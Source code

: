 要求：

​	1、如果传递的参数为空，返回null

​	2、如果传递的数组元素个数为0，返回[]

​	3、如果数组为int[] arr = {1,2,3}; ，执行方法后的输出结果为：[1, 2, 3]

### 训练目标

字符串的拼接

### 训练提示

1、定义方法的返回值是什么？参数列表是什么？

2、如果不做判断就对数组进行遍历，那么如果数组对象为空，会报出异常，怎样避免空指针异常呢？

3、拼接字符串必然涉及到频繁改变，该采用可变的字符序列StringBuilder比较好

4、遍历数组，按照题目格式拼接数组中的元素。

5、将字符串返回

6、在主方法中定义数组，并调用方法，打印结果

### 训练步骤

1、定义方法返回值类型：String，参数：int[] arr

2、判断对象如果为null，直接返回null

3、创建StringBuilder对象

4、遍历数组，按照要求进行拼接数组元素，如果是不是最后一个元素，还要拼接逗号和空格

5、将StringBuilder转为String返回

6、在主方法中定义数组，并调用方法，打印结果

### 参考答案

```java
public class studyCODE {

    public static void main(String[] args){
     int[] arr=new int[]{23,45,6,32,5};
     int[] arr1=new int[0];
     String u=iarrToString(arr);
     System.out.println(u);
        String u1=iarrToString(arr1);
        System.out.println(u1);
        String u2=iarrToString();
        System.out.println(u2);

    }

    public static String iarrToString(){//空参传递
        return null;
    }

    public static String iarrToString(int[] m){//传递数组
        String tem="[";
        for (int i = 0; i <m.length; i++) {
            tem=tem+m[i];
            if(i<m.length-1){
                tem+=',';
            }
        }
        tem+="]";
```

Aim of the task
Among the lines above, show every one that contains the string "public".

Response box
public class studyCODE {
    public static void main(String[] args){
    public static String iarrToString(){//空参传递
    public static String iarrToString(int[] m){//传递数组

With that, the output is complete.